### ABOUT THIS EXERCISE
Needed from the data below: every line from the one with "- [GitHubGoMod] Ignore" up to and including the one with "- [BitbucketLastCommit] Add", repeated exactly and with nothing else.
(Beginning of ENTRIES SHOWN)
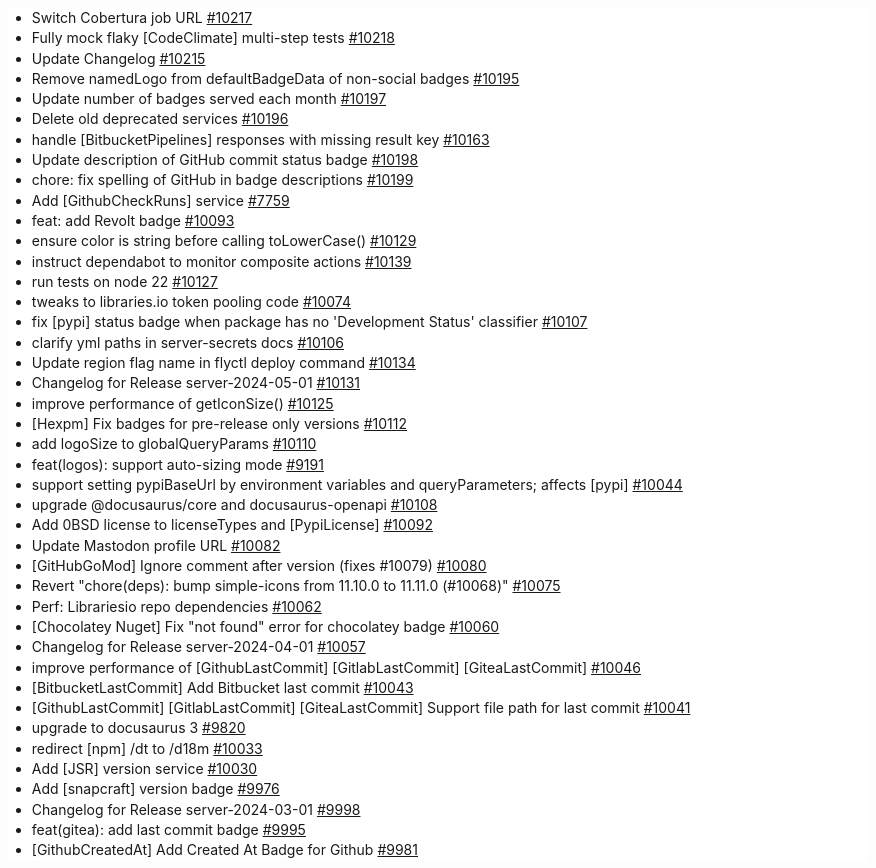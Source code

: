 - Switch Cobertura job URL [#10217](https://github.com/badges/shields/issues/10217)
- Fully mock flaky [CodeClimate] multi-step tests [#10218](https://github.com/badges/shields/issues/10218)
- Update Changelog [#10215](https://github.com/badges/shields/issues/10215)
- Remove namedLogo from defaultBadgeData of non-social badges [#10195](https://github.com/badges/shields/issues/10195)
- Update number of badges served each month [#10197](https://github.com/badges/shields/issues/10197)
- Delete old deprecated services [#10196](https://github.com/badges/shields/issues/10196)
- handle [BitbucketPipelines] responses with missing result key [#10163](https://github.com/badges/shields/issues/10163)
- Update description of GitHub commit status badge [#10198](https://github.com/badges/shields/issues/10198)
- chore: fix spelling of GitHub in badge descriptions [#10199](https://github.com/badges/shields/issues/10199)
- Add [GithubCheckRuns] service [#7759](https://github.com/badges/shields/issues/7759)
- feat: add Revolt badge [#10093](https://github.com/badges/shields/issues/10093)
- ensure color is string before calling toLowerCase() [#10129](https://github.com/badges/shields/issues/10129)
- instruct dependabot to monitor composite actions [#10139](https://github.com/badges/shields/issues/10139)
- run tests on node 22 [#10127](https://github.com/badges/shields/issues/10127)
- tweaks to libraries.io token pooling code [#10074](https://github.com/badges/shields/issues/10074)
- fix [pypi] status badge when package has no 'Development Status' classifier [#10107](https://github.com/badges/shields/issues/10107)
- clarify yml paths in server-secrets docs [#10106](https://github.com/badges/shields/issues/10106)
- Update region flag name in flyctl deploy command [#10134](https://github.com/badges/shields/issues/10134)
- Changelog for Release server-2024-05-01 [#10131](https://github.com/badges/shields/issues/10131)
- improve performance of getIconSize() [#10125](https://github.com/badges/shields/issues/10125)
- [Hexpm] Fix badges for pre-release only versions [#10112](https://github.com/badges/shields/issues/10112)
- add logoSize to globalQueryParams [#10110](https://github.com/badges/shields/issues/10110)
- feat(logos): support auto-sizing mode [#9191](https://github.com/badges/shields/issues/9191)
- support setting pypiBaseUrl by environment variables and queryParameters; affects [pypi] [#10044](https://github.com/badges/shields/issues/10044)
- upgrade @docusaurus/core and docusaurus-openapi [#10108](https://github.com/badges/shields/issues/10108)
- Add 0BSD license to licenseTypes and [PypiLicense] [#10092](https://github.com/badges/shields/issues/10092)
- Update Mastodon profile URL [#10082](https://github.com/badges/shields/issues/10082)
- [GitHubGoMod] Ignore comment after version (fixes #10079) [#10080](https://github.com/badges/shields/issues/10080)
- Revert "chore(deps): bump simple-icons from 11.10.0 to 11.11.0 (#10068)" [#10075](https://github.com/badges/shields/issues/10075)
- Perf: Librariesio repo dependencies [#10062](https://github.com/badges/shields/issues/10062)
- [Chocolatey Nuget] Fix "not found" error for chocolatey badge [#10060](https://github.com/badges/shields/issues/10060)
- Changelog for Release server-2024-04-01 [#10057](https://github.com/badges/shields/issues/10057)
- improve performance of [GithubLastCommit] [GitlabLastCommit] [GiteaLastCommit] [#10046](https://github.com/badges/shields/issues/10046)
- [BitbucketLastCommit] Add Bitbucket last commit [#10043](https://github.com/badges/shields/issues/10043)
- [GithubLastCommit] [GitlabLastCommit] [GiteaLastCommit] Support file path for last commit [#10041](https://github.com/badges/shields/issues/10041)
- upgrade to docusaurus 3 [#9820](https://github.com/badges/shields/issues/9820)
- redirect [npm] /dt to /d18m [#10033](https://github.com/badges/shields/issues/10033)
- Add [JSR] version service [#10030](https://github.com/badges/shields/issues/10030)
- Add [snapcraft] version badge [#9976](https://github.com/badges/shields/issues/9976)
- Changelog for Release server-2024-03-01 [#9998](https://github.com/badges/shields/issues/9998)
- feat(gitea): add last commit badge [#9995](https://github.com/badges/shields/issues/9995)
- [GithubCreatedAt] Add Created At Badge for Github [#9981](https://github.com/badges/shields/issues/9981)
(End of ENTRIES SHOWN)
### WRITTEN REPLY
- [GitHubGoMod] Ignore comment after version (fixes #10079) [#10080](https://github.com/badges/shields/issues/10080)
- Revert "chore(deps): bump simple-icons from 11.10.0 to 11.11.0 (#10068)" [#10075](https://github.com/badges/shields/issues/10075)
- Perf: Librariesio repo dependencies [#10062](https://github.com/badges/shields/issues/10062)
- [Chocolatey Nuget] Fix "not found" error for chocolatey badge [#10060](https://github.com/badges/shields/issues/10060)
- Changelog for Release server-2024-04-01 [#10057](https://github.com/badges/shields/issues/10057)
- improve performance of [GithubLastCommit] [GitlabLastCommit] [GiteaLastCommit] [#10046](https://github.com/badges/shields/issues/10046)
- [BitbucketLastCommit] Add Bitbucket last commit [#10043](https://github.com/badges/shields/issues/10043)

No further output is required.